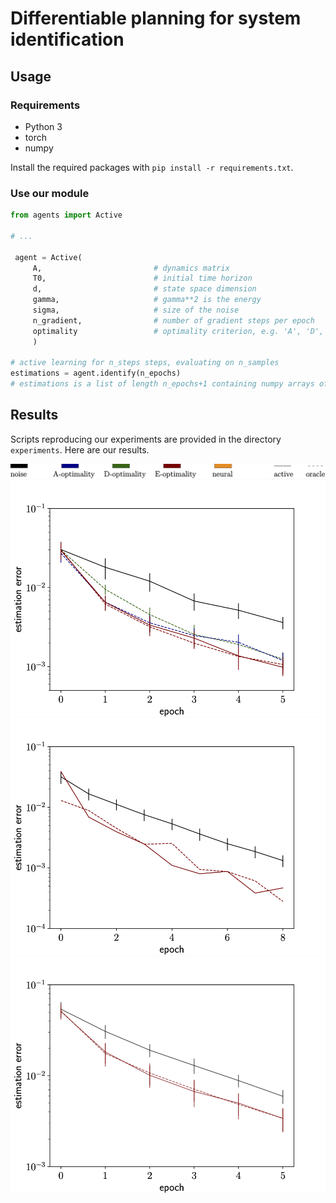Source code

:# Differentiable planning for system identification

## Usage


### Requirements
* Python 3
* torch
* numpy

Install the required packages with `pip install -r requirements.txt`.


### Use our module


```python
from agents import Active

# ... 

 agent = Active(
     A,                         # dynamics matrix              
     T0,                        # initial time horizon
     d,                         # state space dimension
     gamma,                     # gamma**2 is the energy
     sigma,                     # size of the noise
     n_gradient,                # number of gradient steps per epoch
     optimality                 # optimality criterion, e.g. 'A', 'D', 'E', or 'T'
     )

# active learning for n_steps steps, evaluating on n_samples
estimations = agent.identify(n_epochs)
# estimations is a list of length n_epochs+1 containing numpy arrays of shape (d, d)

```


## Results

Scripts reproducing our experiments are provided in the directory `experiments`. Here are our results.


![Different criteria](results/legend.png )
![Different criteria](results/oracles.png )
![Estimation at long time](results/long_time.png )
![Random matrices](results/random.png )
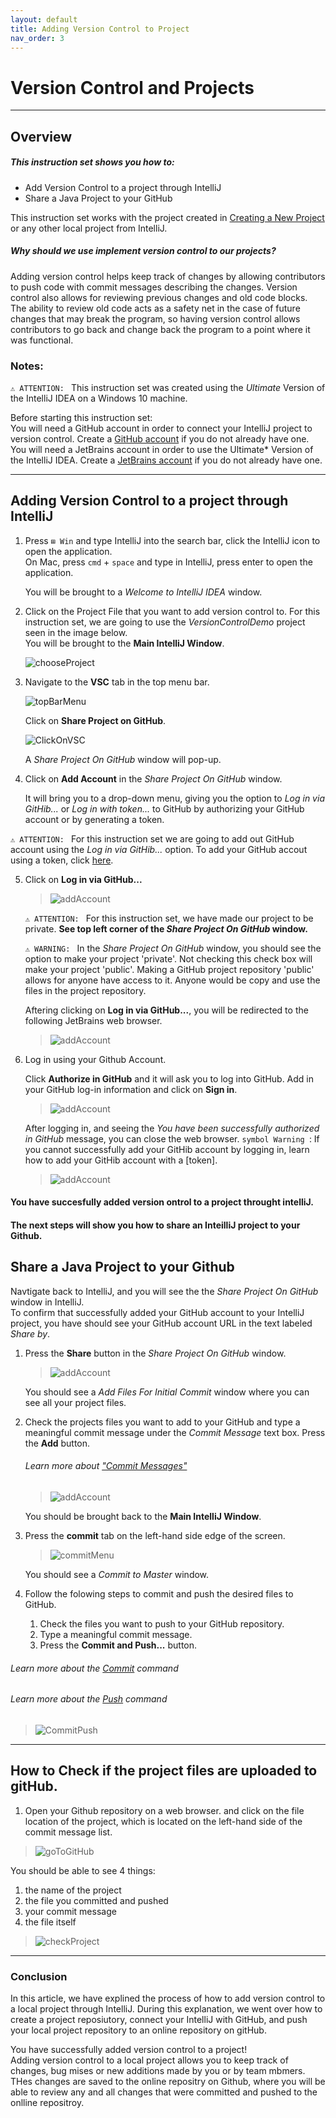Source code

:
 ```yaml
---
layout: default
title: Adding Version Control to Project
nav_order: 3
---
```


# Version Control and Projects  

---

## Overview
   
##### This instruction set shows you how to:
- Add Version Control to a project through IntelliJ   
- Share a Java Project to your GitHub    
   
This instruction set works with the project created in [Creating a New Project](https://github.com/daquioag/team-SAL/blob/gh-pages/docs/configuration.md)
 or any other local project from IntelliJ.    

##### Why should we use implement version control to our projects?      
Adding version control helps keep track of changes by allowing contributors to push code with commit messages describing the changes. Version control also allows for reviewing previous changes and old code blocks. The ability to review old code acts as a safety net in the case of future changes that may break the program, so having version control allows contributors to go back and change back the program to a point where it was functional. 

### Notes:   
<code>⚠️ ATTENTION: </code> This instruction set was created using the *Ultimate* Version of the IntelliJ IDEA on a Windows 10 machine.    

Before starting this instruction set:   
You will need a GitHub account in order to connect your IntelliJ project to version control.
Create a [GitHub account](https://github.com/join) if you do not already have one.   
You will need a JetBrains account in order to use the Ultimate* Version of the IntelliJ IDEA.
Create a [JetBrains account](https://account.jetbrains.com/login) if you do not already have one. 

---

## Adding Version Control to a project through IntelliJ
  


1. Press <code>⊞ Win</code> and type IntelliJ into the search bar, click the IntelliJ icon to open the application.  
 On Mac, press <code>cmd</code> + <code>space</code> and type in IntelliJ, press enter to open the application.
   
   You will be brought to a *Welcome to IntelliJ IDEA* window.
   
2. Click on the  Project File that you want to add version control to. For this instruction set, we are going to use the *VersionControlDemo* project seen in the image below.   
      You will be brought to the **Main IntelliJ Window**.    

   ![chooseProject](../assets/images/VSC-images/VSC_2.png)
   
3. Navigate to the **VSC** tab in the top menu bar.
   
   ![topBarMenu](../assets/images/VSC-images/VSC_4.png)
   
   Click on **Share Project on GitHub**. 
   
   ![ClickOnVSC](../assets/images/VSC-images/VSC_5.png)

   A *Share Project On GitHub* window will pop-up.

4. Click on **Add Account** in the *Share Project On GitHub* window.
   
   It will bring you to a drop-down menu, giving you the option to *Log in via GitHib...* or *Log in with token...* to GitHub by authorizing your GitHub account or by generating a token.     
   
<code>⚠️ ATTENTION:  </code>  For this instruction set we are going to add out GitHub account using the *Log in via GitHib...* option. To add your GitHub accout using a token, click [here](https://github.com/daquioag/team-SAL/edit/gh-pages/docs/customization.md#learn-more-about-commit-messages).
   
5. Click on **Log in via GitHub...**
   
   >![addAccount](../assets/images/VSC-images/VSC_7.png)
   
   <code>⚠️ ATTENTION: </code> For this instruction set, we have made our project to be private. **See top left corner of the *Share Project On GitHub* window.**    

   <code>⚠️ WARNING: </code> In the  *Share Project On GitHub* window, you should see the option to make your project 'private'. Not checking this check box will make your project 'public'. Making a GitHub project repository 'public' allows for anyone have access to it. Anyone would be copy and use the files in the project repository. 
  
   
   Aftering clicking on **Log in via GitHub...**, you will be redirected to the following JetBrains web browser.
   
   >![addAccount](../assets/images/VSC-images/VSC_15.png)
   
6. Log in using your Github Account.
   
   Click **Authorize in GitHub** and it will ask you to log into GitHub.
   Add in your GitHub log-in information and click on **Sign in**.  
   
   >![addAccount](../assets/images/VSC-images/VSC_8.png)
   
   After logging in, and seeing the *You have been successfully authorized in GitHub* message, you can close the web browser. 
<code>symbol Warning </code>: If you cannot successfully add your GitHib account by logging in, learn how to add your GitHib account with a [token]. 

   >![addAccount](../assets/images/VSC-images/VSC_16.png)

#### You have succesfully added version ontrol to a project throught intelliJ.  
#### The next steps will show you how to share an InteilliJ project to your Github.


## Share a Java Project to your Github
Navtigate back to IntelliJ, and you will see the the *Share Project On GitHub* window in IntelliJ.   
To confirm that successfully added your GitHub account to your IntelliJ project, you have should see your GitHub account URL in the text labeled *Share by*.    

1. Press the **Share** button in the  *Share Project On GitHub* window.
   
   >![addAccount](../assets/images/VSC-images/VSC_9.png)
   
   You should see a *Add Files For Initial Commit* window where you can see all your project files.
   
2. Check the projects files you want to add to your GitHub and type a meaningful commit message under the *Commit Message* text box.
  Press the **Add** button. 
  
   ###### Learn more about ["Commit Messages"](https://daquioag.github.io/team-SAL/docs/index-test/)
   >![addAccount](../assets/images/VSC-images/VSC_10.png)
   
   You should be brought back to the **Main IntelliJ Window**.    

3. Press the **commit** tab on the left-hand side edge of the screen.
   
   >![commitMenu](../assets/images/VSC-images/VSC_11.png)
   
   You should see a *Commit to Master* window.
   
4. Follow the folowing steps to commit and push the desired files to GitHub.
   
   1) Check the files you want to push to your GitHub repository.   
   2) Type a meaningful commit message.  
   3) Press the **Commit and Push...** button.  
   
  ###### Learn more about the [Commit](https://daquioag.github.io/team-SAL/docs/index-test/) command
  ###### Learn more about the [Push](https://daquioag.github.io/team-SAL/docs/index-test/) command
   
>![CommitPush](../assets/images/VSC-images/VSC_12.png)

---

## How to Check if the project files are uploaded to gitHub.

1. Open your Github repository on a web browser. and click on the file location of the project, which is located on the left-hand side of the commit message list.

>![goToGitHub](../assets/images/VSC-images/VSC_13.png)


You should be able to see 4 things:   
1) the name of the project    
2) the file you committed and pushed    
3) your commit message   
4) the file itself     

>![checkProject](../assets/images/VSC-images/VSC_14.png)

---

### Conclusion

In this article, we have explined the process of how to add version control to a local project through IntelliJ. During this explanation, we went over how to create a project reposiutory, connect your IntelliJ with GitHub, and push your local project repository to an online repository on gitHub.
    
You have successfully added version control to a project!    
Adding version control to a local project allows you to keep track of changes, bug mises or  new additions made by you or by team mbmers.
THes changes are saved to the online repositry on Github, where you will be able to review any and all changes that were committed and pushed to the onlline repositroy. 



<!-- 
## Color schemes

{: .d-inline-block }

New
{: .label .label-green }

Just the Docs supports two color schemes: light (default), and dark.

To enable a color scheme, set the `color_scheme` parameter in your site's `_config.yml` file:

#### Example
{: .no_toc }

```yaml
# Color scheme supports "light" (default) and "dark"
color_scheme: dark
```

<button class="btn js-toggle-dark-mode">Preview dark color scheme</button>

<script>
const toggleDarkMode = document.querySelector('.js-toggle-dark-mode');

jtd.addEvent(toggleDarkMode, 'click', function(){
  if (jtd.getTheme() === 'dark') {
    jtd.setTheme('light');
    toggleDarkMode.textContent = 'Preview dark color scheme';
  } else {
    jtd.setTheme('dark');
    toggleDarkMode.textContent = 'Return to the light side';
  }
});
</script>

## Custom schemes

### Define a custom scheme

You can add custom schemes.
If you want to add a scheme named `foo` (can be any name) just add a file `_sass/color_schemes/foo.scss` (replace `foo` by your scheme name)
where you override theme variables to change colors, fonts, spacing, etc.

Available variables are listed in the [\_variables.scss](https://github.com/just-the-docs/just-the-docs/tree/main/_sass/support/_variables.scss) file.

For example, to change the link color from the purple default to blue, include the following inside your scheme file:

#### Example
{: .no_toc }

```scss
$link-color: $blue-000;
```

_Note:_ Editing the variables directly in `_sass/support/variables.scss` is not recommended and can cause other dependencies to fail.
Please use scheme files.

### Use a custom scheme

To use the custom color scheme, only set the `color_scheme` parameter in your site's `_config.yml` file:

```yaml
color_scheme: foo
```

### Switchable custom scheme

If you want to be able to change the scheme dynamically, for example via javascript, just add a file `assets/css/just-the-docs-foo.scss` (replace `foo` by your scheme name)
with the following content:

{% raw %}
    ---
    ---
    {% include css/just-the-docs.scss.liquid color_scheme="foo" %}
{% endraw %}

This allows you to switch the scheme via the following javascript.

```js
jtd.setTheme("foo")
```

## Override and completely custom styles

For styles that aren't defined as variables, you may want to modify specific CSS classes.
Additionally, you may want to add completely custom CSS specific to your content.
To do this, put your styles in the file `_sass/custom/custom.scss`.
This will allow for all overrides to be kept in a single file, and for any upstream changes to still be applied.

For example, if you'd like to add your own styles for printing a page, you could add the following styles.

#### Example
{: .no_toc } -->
···
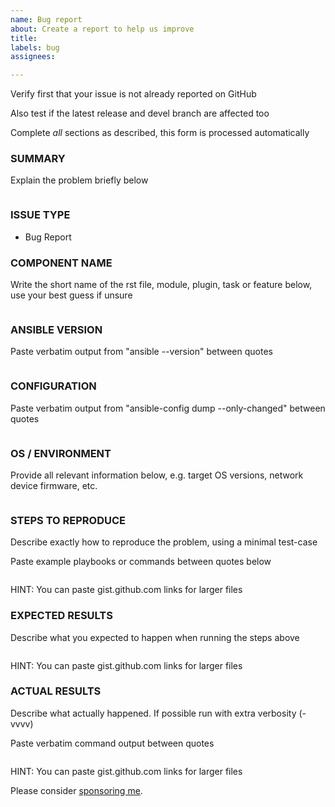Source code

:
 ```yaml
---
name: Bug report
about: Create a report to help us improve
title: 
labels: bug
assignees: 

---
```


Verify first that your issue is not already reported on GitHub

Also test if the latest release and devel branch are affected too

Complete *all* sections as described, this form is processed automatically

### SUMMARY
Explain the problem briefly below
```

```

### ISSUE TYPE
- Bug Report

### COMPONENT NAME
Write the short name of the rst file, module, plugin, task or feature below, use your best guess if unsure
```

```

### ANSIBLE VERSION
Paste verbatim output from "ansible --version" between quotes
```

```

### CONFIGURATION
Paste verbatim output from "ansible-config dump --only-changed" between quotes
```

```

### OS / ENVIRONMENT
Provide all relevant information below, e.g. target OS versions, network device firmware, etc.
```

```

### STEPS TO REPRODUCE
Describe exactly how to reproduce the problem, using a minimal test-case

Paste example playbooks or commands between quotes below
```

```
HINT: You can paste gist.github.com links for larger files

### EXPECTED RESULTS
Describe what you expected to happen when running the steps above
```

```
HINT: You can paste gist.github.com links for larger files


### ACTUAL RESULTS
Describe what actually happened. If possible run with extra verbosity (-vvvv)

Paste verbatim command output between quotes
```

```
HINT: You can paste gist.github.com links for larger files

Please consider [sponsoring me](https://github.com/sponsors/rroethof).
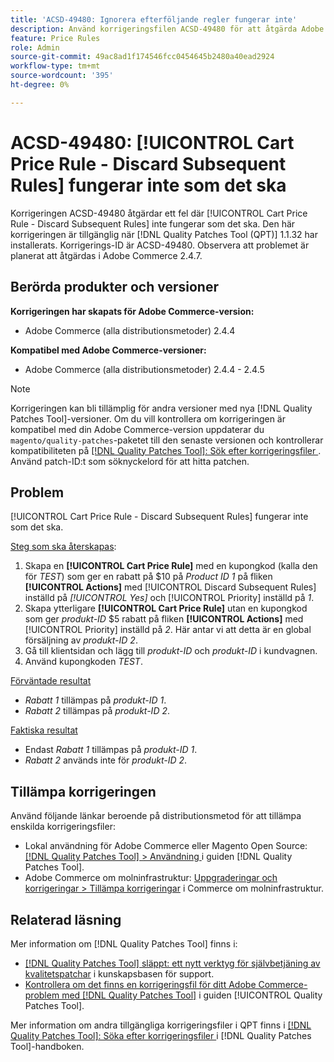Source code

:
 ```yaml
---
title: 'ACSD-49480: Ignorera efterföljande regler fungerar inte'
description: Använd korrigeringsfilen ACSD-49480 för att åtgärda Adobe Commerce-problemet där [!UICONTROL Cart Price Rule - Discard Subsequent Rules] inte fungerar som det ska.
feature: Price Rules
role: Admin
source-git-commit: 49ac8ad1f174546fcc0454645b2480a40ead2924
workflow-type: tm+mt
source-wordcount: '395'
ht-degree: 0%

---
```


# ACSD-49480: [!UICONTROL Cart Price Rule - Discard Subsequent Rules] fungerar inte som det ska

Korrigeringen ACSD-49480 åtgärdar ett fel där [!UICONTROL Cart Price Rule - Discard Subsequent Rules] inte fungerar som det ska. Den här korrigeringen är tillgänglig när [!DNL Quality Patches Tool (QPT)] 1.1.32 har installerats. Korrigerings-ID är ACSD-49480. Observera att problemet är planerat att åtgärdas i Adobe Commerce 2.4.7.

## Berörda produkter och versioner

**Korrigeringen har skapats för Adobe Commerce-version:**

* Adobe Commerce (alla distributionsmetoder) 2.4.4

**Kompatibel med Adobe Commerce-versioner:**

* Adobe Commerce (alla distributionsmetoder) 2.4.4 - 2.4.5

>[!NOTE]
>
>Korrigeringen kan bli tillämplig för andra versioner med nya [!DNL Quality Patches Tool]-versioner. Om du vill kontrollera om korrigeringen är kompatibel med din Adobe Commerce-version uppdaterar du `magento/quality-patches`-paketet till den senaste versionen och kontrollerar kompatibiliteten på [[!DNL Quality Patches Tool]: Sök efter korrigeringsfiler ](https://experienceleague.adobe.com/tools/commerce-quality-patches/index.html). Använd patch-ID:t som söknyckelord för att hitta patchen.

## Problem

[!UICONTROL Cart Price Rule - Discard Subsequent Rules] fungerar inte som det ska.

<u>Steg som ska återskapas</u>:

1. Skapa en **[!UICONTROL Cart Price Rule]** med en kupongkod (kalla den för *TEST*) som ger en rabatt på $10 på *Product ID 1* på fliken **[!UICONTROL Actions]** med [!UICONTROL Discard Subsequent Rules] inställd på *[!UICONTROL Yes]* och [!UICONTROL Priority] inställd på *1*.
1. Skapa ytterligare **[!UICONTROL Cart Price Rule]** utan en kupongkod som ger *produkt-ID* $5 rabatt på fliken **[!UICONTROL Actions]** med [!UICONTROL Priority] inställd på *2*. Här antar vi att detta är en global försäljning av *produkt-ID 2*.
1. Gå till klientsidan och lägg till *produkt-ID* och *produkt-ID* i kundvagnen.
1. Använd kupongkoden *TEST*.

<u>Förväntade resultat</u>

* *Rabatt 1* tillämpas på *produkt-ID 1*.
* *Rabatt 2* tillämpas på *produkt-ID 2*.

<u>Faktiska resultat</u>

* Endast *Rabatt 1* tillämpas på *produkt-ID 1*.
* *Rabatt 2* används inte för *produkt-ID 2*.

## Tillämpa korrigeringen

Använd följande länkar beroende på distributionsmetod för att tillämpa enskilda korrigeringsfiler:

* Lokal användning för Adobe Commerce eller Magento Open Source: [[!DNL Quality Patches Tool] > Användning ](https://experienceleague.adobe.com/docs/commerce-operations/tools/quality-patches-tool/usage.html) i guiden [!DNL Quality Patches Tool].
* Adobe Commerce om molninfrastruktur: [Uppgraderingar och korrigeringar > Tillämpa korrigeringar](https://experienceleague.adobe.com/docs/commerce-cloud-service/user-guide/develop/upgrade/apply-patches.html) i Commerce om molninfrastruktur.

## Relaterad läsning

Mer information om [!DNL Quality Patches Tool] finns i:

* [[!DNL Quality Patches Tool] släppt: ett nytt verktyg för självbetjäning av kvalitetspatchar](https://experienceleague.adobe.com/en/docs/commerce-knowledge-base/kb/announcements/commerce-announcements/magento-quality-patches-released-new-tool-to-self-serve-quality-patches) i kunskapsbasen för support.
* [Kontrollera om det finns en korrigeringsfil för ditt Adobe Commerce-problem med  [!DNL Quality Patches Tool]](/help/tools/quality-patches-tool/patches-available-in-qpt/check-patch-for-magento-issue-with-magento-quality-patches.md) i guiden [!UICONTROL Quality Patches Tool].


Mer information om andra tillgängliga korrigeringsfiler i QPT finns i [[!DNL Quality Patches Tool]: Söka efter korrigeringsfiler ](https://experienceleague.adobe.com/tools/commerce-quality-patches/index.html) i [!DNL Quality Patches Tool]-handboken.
···
When you reach the line with "- Share a Java Project to your GitHub" in the records above, start writing out lines exactly, and stop once the line with "You will need a JetBrains" has been written; include nothing else.

**Solution for this task:**
- Share a Java Project to your GitHub    
   
This instruction set works with the project created in [Creating a New Project](https://github.com/daquioag/team-SAL/blob/gh-pages/docs/configuration.md)
 or any other local project from IntelliJ.    

##### Why should we use implement version control to our projects?      
Adding version control helps keep track of changes by allowing contributors to push code with commit messages describing the changes. Version control also allows for reviewing previous changes and old code blocks. The ability to review old code acts as a safety net in the case of future changes that may break the program, so having version control allows contributors to go back and change back the program to a point where it was functional. 

### Notes:   
<code>⚠️ ATTENTION: </code> This instruction set was created using the *Ultimate* Version of the IntelliJ IDEA on a Windows 10 machine.    

Before starting this instruction set:   
You will need a GitHub account in order to connect your IntelliJ project to version control.
Create a [GitHub account](https://github.com/join) if you do not already have one.   
You will need a JetBrains account in order to use the Ultimate* Version of the IntelliJ IDEA.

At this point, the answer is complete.